One of the most common questions surrounding refinancing comes from self-employed individuals. As a self-employed worker, can you still refinance your mortgage? The short answer is yes, but you need to take some things into account before you proceed. While refinancing as a self-employed worker is possible, you’ll face some challenges that others don’t.

 

If you want to refinance your mortgage, here are some tips to help you through the process.

 

Mortgage Refinance Tips for Self-Employed Wokers

 

Here are five refinancing tips you should consider if you are a self-employed homeowner:

 

1.   Look Hard at Your Credit Score

 

Your credit report and score go through changes for a variety of reasons. Maybe you just invested in a new company vehicle or opened a new line of credit. When you refinance your mortgage, the lenders will check your credit history and score to determine your default risk and analyze your debt to income ratio. The details of your credit history should be accurate. That’s why it’s a good idea to check your credit report thoroughly before you apply for a new loan. If you see something suspicious, you need to report it to start the process of having it removed from your credit report. The better your credit score, the more likely you will be to get approval for low-interest mortgage rates.

 

2.   Prepare Proof of Income and Other Documents

 

If you want to refinance, your lender must know you are earning consistently with the type of job you are doing as a self-employed individual. You’ll need to gather your present tax returns, bank deposits, and other important financial documents that prove your income. Many lenders will recommend you to have at least two years of tax returns. Furthermore, you will have to obtain your updated payoff balance and get other details about your existing mortgage from your current lender.
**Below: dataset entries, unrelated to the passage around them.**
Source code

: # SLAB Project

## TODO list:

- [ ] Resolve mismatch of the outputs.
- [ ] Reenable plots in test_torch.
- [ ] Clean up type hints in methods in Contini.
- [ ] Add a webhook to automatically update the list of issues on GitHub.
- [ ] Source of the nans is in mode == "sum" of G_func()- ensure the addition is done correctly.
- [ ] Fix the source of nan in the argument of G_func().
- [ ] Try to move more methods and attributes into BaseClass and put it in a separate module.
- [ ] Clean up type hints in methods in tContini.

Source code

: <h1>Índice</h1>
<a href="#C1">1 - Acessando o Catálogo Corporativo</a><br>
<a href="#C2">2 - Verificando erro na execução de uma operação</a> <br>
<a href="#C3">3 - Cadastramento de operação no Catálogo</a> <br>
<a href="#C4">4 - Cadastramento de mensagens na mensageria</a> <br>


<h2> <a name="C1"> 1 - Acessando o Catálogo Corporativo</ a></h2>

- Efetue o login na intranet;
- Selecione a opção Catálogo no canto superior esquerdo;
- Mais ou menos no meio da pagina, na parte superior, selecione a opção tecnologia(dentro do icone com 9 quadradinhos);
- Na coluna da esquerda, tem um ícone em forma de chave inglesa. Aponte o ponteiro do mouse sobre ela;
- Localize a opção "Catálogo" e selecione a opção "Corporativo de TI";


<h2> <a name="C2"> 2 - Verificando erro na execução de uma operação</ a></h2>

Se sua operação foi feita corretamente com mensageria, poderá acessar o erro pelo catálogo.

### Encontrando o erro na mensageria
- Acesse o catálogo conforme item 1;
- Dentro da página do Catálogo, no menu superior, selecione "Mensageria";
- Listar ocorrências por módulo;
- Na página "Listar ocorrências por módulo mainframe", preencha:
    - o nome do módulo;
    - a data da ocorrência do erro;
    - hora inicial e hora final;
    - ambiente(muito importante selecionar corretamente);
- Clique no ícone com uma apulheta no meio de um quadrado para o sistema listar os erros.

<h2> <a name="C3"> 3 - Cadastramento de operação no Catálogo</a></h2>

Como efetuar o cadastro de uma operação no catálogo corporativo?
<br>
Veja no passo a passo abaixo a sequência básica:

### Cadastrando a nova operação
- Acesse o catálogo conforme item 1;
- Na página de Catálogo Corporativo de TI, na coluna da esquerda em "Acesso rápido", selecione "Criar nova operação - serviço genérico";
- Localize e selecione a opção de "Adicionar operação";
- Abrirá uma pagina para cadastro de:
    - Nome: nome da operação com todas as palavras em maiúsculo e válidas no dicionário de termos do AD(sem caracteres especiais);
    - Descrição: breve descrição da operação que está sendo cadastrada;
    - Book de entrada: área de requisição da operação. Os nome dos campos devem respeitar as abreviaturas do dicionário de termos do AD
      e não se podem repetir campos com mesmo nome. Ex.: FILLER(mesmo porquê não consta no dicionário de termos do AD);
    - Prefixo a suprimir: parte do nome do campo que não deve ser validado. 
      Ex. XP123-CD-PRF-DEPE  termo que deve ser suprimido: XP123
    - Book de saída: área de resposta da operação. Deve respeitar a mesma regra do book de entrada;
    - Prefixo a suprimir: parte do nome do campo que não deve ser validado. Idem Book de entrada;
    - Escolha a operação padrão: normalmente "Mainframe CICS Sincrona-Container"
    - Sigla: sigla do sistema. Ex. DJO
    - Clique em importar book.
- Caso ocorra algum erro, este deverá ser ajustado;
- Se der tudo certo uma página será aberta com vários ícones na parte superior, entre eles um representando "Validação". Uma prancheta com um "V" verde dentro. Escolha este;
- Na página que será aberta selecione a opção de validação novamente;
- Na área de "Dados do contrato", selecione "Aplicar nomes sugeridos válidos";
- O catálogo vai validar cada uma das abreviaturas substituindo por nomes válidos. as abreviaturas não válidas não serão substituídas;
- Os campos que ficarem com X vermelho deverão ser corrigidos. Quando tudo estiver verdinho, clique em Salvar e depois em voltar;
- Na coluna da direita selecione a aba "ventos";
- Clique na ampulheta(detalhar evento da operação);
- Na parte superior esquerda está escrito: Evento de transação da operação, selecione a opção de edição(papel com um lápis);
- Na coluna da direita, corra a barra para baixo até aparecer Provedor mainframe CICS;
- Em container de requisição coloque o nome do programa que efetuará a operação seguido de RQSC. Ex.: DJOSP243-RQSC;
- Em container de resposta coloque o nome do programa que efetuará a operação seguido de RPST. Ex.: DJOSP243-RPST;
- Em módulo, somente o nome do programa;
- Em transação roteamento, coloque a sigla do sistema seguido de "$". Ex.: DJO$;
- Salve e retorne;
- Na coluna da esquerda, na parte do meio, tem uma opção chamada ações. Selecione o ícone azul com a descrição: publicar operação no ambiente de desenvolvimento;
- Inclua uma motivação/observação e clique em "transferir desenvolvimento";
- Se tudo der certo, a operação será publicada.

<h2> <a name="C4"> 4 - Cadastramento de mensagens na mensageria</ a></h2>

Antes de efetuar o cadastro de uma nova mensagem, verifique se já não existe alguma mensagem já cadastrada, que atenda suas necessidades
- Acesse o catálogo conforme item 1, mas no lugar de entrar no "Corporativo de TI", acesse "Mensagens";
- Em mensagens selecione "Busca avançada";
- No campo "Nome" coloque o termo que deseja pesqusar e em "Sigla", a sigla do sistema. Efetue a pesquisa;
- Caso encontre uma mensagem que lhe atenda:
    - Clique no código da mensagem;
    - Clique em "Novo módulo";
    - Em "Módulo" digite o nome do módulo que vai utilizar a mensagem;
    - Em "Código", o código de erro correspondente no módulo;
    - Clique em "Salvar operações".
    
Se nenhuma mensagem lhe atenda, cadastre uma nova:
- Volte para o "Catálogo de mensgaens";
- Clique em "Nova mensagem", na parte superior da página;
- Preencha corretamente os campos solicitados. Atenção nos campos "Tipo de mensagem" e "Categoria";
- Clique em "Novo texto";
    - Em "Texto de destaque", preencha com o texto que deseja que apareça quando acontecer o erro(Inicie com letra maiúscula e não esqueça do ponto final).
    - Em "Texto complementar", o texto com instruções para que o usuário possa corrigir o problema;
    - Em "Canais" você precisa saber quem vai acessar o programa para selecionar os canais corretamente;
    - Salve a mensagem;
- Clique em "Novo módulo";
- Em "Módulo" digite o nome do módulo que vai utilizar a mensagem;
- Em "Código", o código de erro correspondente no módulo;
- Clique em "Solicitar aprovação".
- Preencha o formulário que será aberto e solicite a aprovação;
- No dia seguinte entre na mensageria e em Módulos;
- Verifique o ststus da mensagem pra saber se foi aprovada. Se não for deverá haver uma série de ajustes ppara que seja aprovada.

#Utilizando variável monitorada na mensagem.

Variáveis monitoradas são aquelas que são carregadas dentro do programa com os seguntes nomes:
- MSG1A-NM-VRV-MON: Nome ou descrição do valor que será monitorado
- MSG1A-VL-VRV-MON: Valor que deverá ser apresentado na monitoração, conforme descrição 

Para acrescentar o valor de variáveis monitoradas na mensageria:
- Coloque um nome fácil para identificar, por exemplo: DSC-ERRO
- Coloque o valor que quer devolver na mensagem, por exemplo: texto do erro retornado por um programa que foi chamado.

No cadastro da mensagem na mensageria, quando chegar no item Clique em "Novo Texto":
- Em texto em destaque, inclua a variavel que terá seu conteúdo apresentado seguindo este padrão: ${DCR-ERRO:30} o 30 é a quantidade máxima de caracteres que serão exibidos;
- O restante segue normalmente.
The better documentation and records you have as a self-employed individual, the better the chances of your refinance application being accepted.

 

3.   Be Prepared for Upfront Costs

 

Upfront and closing costs are something you also need to consider. They will vary from one lender to another with additional costs depending on the state in which you reside. The national average costs to refinance with additional tax are $5779. Depending on your loan size, closing costs could land between 2 to 6 percent of your total finance amount. Remember, your credit score, equity, and mortgage type could also affect the closing costs.

 

4.   Talk to a Professional

 

Refinancing your mortgage can be an advantage if you want to acquire a better, more affordable interest rate improve your finances in the long run. Hiring a professional financial advisor is particularly important for self-employed homeowners who want to get the best results with their refinancing options. Not only will they help you find great rates, but they’ll also make sure you have all the documentation you need to seal the deal

 

5.   Shop Around

 

There’s a lot of benefits to comparing rates and lenders. This allows you to choose the best rates and explore your options. Look at several mortgage lenders and narrow down your search before you apply. This will ensure you are comparing apples to apples when it comes to rates and terms.

 

Contact a Trustworthy Lancaster Financial Consultant for Your Refinancing Needs

 

If you need a reliable Lancaster refinance professional, All American Financial Services is here to help. Contact us today to discuss your options.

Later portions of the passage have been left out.